Gugatan-gugatan normatif yang berseliweran di luar teks tentu saja dengan sendirinya ikut berada di luar ‘tanggung jawab’ sebuah teks. Sebab ketahuilah, sastra, dalam hal ini Ronggeng Dukuh Paruk tidak mendedahkan risalah moral, dan jika pun ada (dan seharusnya memang ada), tidaklah dengan cara yang verbal. Sastra melihat dunia ronggeng sebaik para pelaku budaya ronggeng menjaga tradisinya. Mereka misalnya percaya bahwa ronggeng adalah simbol kesuburan. Menjadi ronggeng tak semudah mengencingi umbi singkong sebagaimana dilakukan Rasus dan kawan-kawannya supaya mudah dibongkar. Bahwa menjadi ronggeng mesti memenuhi ‘’isyarat langit, isyarat bumi’’, dan seorang ronggeng adalah ia yang ‘terpilih’.
Oleh karena itu, ritual eksotik yang membakar suasana malam seisi desa adalah sah. Bahkan ‘’upacara buka kelambu’’ bukanlah sesuatu yang tabu, alih-alih kehormatan. Maka, sebagaimana ronggeng punya ‘pakem’-nya sendiri, sastra pun mesti percaya pada kekuatan ‘pakem’-nya yang dikenal sebagai konvensiunsur-unsur intrinsik/ekstrinsik yang melekat pada dirinya itu. Salah satu yang terpenting adalah perspektif, sudut pandang, dari mana nilai-nilai ‘kebenaran’ bukan dalam takaran hitam atau putih. Kebenaran moral sastra berada dalam tataran interpretasi yang memantik perdebatan, diskusi, opini, atau apa pun yang mencerdaskan.
Dunia Warok
Tak kalah menarik melihat dunia warok sebagai salah satu budaya ‘unik’ Nusantara lainnya di sekitar kita. Hans Gagas dalam novelnya Tembang Tolak Bala ( 2011) mengangkat warok sebagai satu-kesatuan jagad reog Ponorogo. Tak sekedar penampilannya yang atraktif dan indah, melainkan segala sesuatu yang berhubungan dengan kehidupan di ‘belakang panggung’ dan ini jauh lebih menantang.

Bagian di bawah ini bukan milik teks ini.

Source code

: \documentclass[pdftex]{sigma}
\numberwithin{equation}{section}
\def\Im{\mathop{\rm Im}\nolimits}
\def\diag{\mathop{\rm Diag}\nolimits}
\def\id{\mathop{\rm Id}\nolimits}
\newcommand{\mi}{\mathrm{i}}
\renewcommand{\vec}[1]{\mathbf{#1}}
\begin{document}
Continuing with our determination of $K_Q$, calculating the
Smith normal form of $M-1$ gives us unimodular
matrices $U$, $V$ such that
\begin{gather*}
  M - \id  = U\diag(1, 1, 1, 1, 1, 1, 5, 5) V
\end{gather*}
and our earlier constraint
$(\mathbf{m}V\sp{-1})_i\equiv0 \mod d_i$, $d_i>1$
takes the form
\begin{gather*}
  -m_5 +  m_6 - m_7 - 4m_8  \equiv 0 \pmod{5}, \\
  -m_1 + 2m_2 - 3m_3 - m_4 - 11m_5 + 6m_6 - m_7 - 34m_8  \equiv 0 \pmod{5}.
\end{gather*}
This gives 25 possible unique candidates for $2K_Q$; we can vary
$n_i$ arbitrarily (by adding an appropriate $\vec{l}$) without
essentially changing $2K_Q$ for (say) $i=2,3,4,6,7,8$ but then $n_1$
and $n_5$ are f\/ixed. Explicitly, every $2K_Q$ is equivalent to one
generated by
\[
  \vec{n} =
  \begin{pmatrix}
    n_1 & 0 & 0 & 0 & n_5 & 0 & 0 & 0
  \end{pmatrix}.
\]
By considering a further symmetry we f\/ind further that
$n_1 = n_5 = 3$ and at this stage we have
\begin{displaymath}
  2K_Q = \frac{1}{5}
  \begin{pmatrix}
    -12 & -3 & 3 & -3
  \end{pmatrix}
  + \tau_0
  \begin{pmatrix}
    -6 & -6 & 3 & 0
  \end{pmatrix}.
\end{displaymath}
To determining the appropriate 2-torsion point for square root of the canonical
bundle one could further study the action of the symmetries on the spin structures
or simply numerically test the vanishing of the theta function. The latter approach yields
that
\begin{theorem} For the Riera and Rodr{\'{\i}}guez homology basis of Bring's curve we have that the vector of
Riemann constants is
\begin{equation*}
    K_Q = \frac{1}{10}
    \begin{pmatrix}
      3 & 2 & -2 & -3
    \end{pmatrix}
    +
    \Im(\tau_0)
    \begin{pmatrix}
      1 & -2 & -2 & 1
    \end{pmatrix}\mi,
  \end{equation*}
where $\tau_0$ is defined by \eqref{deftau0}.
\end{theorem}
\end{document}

Salah satunya adalah kehidupan warok, pelaku utama reog. Sosok dan laku hidup warok didedah secara terbuka. Seorang warok menjalani ritual khusus demi menjaga kesaktiannya. Susuk dan meditasi di sanggar pamujaan adalah dua di antaranya. Namun yang paling membedakan dengan yang lain -karena berhubungan langsung dengan lingkungan sosial- ialah pantangannya untuk bercampur dengan perempuan. Konon, lelaki yang diturunkan dari Klonosewandono, pendiri Kerajaan Bentar Angin yang kelak dikenal sebagai Wengker itu pada mulanya dihasratkan untuk menjaga kesucian dirinya sebagai calon raja. Dalam prakteknya kemudian, pantangan itu memunculkan gemblak sebagai bocah laki-laki piaraan warok. Gemblak menjadi ‘kawan intim’ sang warok.

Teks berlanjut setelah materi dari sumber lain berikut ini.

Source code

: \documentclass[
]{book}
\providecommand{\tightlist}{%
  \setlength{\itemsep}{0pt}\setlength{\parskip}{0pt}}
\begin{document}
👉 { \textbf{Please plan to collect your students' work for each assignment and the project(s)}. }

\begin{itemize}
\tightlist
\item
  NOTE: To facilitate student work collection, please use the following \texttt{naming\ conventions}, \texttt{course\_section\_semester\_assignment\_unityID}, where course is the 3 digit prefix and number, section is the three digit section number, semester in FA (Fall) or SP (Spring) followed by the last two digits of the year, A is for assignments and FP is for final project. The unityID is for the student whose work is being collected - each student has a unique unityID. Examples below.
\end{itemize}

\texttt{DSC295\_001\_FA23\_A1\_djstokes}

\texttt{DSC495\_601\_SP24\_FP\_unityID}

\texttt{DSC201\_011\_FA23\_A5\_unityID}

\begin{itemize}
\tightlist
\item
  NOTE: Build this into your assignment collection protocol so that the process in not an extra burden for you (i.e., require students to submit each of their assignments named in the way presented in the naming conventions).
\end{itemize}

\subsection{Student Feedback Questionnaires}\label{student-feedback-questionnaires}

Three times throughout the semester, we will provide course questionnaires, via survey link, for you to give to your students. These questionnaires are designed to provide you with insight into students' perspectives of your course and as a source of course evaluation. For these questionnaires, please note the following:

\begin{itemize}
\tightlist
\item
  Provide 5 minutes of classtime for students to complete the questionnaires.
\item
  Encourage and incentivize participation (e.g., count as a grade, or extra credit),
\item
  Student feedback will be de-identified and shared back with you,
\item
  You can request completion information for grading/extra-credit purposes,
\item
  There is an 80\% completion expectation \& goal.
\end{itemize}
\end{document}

Demikianlah cerita tentang warok dan gemblak kemudian mengisi hampir separoh halaman novel ini. Lewat tokoh ‘aku’ (Hargo) kita bisa mengikuti dengan jelas dunia warok dan per-gemblak-an. Tak lain karena Hargo seorang bocah yang dijadikan gemblak oleh warok paling terkenal di wilayah bekas kerajaan Wengker: Eyang Tejowulan. Meskipun sang Eyang punya istri, Nyi Tejo atau Eyang Putri, dan Hargo pun punya orang tua. Ini menunjukkan bahwa dunia gemblak memiliki kultur sendiri yang ‘sah’ karena semua berlangsung ‘sepengetahuan’ ayah, ibu, istri dan anggota masyarakat semua. Bahkan tidak jarang prosesi lamaran seorang gemblak dilaksanakan secara besar-besaran.

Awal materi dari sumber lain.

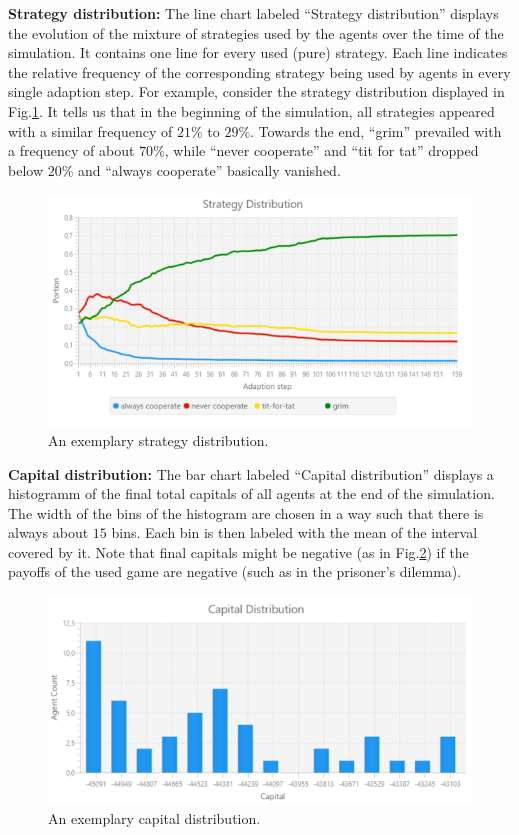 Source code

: \documentclass[parskip=full,11pt]{scrartcl}
\newcommand*\circled[1]{\tikz[baseline=(char.base)]{
            \node[shape=circle,draw,inner sep=2pt] (char) {#1};}}
\begin{document}
\textbf{Strategy distribution:} The line chart labeled \enquote{Strategy distribution} \circled{2} displays the evolution of the mixture of strategies used by the agents over the time of the simulation. It contains one line for every used (pure) strategy. Each line indicates the relative frequency of the corresponding strategy being used by agents in every single adaption step. For example, consider the strategy distribution displayed in Fig.\ref{fig:strategy_distribution}. It tells us that in the beginning of the simulation, all strategies appeared with a similar frequency of \(21\%\) to \(29\%\). Towards the end, \enquote{grim} prevailed with a frequency of about \(70\%\), while \enquote{never cooperate} and \enquote{tit for tat} dropped below \(20\%\) and \enquote{always cooperate} basically vanished.

\begin{figure}[h]
	\centering
	\includegraphics[width=0.8\linewidth]{img_manual/strategy_distribution.png}
	\caption{An exemplary strategy distribution.}
	\label{fig:strategy_distribution}
\end{figure}

\textbf{Capital distribution:} The bar chart labeled \enquote{Capital distribution} \circled{3} displays a histogramm of the final total capitals of all agents at the end of the simulation. The width of the bins of the histogram are chosen in a way such that there is always about \(15\) bins. Each bin is then labeled with the mean of the interval covered by it. Note that final capitals might be negative (as in Fig.\ref{fig:capital_distribution}) if the payoffs of the used game are negative (such as in the prisoner's dilemma).

\begin{figure}[h]
	\centering
	\includegraphics[width=0.8\linewidth]{img_manual/capital_distribution.png}
	\caption{An exemplary capital distribution.}
	\label{fig:capital_distribution}
\end{figure}
\end{document}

Tentu saja ‘bayaran’ yang diperoleh secara sosial bukan hanya benda-benda pinangan itu, namun juga kehormatan dan lebih jauh pengetahuan dan ‘kesaktian’ warok yang biasanya diwariskan kepada si gemblak. Itulah sebabnya, sejarah dan mitologi, seni beladiri dan keterampilan menabuh jadi pelajaran setiap malam. Ia pun mengenal tokoh-tokoh Ki Ageng Mirah, Ki Ageng Kutu, Raden Patah, bahkan Soekarno. Meski prosesi ‘pinangan’ itu kadang berjalan tidak dalam keadaan ‘normal’: jika orang tua menolak lamaran warok, akibatnya bisa fatal. Termasuk istri warok yang memiliki nestapanya sendiri: cemburu, iri dan ingin hidup normal sebagaimana keluarga lain.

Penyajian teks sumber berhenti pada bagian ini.